The Weekend
The weekend is here. It's been a bit frantic this week so only a short blog today. I hope to post the next blog in the current series over the weekend and then the last in the series on God on Monday! I am sorry if you have been experiencing some technical difficulties this week. Hopefully, all is back to normal now!
I have just got back from another assembly. I take assemblies at one particular school every Friday, and this term we have been going through characters in the Old Testament. You know the sort of thing: Abraham, Joseph, Moses, Joshua and so on. This is where the Benevolent God and much modern day Christianity really comes off the rails. God slaughtering people or ordering their slaughter. The people of God taking over the promised land and destroying cities. You may remember it from Sunday School days. You probably haven't heard much about it in Church recently.
Today it was Elijah. The people of Israel have been engaging in some inter-faith dialogue. They have been trying to be sensitive to the culture in which they live and understand the faith of the people around them. So much so that they have been incorporating some of the insights from contemporary religion into their own. Elijah, who let's face it is something of a a reactionary, challenges them and accuses them of forsaking their own faith and betraying the one true God.
They have a show down. Elijah challenges them to a religious competition. Elijah wins and all the leaders of the oppostion are slaughtered. Read all about it in 1 King 18. It is ages since I last spoke on this passage and it is with some embarrassment that I find myself telling the story now. It doesn't fit somehow. This sort of thing is not supposed to happen. This is not what we believe about God. No wonder we take refuge in the New Testament.

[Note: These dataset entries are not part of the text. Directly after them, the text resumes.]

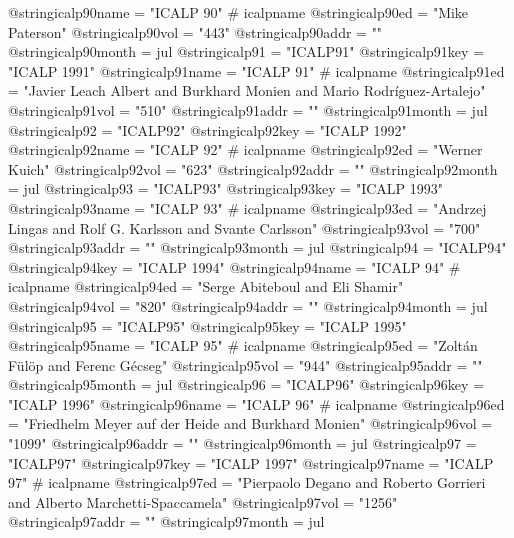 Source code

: @string{icalp90name =           "ICALP 90" # icalpname}
@string{icalp90ed =             "Mike Paterson"}
@string{icalp90vol =            "443"}
@string{icalp90addr =           ""}
@string{icalp90month =          jul}
@string{icalp91 =               "ICALP91"}
@string{icalp91key =            "ICALP 1991"}
@string{icalp91name =           "ICALP 91" # icalpname}
@string{icalp91ed =             "Javier Leach Albert and Burkhard Monien and Mario Rodr{\'i}guez-Artalejo"}
@string{icalp91vol =            "510"}
@string{icalp91addr =           ""}
@string{icalp91month =          jul}
@string{icalp92 =               "ICALP92"}
@string{icalp92key =            "ICALP 1992"}
@string{icalp92name =           "ICALP 92" # icalpname}
@string{icalp92ed =             "Werner Kuich"}
@string{icalp92vol =            "623"}
@string{icalp92addr =           ""}
@string{icalp92month =          jul}
@string{icalp93 =               "ICALP93"}
@string{icalp93key =            "ICALP 1993"}
@string{icalp93name =           "ICALP 93" # icalpname}
@string{icalp93ed =             "Andrzej Lingas and Rolf G. Karlsson and Svante Carlsson"}
@string{icalp93vol =            "700"}
@string{icalp93addr =           ""}
@string{icalp93month =          jul}
@string{icalp94 =               "ICALP94"}
@string{icalp94key =            "ICALP 1994"}
@string{icalp94name =           "ICALP 94" # icalpname}
@string{icalp94ed =             "Serge Abiteboul and Eli Shamir"}
@string{icalp94vol =            "820"}
@string{icalp94addr =           ""}
@string{icalp94month =          jul}
@string{icalp95 =               "ICALP95"}
@string{icalp95key =            "ICALP 1995"}
@string{icalp95name =           "ICALP 95" # icalpname}
@string{icalp95ed =             "Zolt{\'a}n F{\"u}l{\"o}p and Ferenc G{\'e}cseg"}
@string{icalp95vol =            "944"}
@string{icalp95addr =           ""}
@string{icalp95month =          jul}
@string{icalp96 =               "ICALP96"}
@string{icalp96key =            "ICALP 1996"}
@string{icalp96name =           "ICALP 96" # icalpname}
@string{icalp96ed =             "Friedhelm Meyer {auf der Heide} and Burkhard Monien"}
@string{icalp96vol =            "1099"}
@string{icalp96addr =           ""}
@string{icalp96month =          jul}
@string{icalp97 =               "ICALP97"}
@string{icalp97key =            "ICALP 1997"}
@string{icalp97name =           "ICALP 97" # icalpname}
@string{icalp97ed =             "Pierpaolo Degano and Roberto Gorrieri and Alberto Marchetti-Spaccamela"}
@string{icalp97vol =            "1256"}
@string{icalp97addr =           ""}
@string{icalp97month =          jul}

Until that is we come across verses like this from St Matthew 13:40-43:
'Just as the weeds are collected and burned up with fire, so will it be at the end of the age. The Son of Man will send his angels, and they will collect out of his kingdom all causes of sin and all evildoers, and they will throw them into the furnace of fire, where there will be weeping and gnashing of teeth. Then the righteous will shine like the sun in the kingdom of their Father. Let anyone with ears listen!'
Much to our discomfort it sounds as if Jesus wouldn't be excessively uncomfortable with Elijah's approach. Perhaps yet another signpost indicating we are going in the wrong direction.
Have a good weekend!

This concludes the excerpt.